Items listed in a dataset:
++++++++++
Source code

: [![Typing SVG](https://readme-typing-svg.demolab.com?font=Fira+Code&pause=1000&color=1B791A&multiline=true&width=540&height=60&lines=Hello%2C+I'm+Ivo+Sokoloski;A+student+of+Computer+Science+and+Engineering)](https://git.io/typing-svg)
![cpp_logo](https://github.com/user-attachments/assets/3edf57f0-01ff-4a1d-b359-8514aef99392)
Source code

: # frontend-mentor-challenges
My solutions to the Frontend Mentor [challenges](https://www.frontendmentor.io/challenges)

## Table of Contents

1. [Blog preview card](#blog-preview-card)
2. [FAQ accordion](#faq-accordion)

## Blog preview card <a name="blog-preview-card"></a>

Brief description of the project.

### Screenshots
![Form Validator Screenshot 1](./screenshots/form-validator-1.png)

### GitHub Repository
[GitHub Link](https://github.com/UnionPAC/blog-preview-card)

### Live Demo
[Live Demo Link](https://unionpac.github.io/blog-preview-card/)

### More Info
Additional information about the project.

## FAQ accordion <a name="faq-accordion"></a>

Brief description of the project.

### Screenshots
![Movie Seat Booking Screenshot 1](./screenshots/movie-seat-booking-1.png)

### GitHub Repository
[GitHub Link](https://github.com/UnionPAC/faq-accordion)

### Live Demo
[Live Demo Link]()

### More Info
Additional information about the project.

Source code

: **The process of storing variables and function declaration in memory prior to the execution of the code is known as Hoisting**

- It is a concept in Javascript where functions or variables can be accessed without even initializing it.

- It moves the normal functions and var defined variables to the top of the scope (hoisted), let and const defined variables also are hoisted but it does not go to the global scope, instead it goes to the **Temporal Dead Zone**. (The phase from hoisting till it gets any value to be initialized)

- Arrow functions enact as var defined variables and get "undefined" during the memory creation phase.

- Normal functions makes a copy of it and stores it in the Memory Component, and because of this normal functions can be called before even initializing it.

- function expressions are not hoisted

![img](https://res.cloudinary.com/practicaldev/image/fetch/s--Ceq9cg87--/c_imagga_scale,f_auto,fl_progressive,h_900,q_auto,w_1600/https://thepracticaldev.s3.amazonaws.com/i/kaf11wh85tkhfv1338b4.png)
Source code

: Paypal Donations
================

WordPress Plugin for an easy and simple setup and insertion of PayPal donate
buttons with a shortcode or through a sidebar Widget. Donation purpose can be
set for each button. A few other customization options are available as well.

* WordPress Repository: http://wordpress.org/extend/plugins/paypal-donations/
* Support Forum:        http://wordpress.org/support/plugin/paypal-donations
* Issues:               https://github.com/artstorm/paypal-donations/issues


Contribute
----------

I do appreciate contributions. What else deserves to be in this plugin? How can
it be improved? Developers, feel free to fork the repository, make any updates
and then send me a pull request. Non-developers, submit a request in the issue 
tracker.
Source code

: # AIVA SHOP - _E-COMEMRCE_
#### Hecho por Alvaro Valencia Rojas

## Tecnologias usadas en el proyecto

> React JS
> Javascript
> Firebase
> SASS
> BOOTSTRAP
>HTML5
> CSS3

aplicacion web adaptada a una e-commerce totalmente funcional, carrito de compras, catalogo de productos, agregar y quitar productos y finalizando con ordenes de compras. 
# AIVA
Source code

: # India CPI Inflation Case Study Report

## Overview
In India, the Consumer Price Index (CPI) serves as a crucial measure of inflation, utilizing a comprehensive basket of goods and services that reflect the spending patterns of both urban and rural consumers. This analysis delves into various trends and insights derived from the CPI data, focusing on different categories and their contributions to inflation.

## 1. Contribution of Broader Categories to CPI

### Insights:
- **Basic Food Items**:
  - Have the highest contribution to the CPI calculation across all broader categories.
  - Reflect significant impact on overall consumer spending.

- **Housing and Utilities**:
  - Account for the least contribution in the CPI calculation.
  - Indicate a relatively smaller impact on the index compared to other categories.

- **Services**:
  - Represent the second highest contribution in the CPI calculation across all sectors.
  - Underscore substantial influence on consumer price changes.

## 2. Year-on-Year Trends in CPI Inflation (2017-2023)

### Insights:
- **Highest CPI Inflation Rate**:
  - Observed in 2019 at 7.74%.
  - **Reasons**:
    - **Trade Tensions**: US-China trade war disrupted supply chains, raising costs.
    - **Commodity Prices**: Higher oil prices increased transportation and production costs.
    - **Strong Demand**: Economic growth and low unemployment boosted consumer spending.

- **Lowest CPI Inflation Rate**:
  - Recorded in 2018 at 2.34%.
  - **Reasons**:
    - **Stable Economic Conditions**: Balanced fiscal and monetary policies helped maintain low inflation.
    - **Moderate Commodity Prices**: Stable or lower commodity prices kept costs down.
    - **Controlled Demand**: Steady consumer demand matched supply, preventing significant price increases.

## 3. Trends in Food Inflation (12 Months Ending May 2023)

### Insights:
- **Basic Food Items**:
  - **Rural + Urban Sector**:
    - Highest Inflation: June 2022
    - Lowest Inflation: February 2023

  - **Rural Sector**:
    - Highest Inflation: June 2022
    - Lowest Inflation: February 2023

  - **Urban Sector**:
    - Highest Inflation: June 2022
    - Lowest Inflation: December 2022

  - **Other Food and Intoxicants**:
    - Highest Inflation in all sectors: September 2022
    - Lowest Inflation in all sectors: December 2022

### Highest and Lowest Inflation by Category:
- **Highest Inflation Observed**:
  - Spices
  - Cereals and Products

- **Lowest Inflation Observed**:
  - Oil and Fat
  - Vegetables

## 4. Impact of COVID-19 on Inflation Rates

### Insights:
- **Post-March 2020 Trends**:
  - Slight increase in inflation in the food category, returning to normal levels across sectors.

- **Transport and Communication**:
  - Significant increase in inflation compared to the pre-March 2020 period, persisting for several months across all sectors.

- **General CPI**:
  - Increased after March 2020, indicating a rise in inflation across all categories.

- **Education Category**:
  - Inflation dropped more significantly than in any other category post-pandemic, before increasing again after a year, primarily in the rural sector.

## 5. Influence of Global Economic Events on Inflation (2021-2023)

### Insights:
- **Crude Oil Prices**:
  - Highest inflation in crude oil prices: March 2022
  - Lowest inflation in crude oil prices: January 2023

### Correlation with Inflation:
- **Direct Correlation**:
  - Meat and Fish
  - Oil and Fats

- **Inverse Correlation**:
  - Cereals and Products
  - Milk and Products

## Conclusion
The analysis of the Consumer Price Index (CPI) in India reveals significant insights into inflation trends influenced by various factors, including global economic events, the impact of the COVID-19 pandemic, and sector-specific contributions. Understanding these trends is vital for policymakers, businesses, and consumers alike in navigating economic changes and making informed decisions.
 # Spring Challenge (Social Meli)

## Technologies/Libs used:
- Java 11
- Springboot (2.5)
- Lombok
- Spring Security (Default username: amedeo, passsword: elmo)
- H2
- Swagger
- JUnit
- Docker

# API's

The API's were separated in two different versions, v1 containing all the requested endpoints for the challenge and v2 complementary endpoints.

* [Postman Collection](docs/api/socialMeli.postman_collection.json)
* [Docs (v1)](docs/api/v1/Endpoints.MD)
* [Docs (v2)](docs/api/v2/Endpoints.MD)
++++++++++
WORK TO BE COMPLETED:
Using the entries above, find all lines with "blog". Copy them.

WRITTEN ANSWER:
1. [Blog preview card](#blog-preview-card)
## Blog preview card <a name="blog-preview-card"></a>
[GitHub Link](https://github.com/UnionPAC/blog-preview-card)
[Live Demo Link](https://unionpac.github.io/blog-preview-card/)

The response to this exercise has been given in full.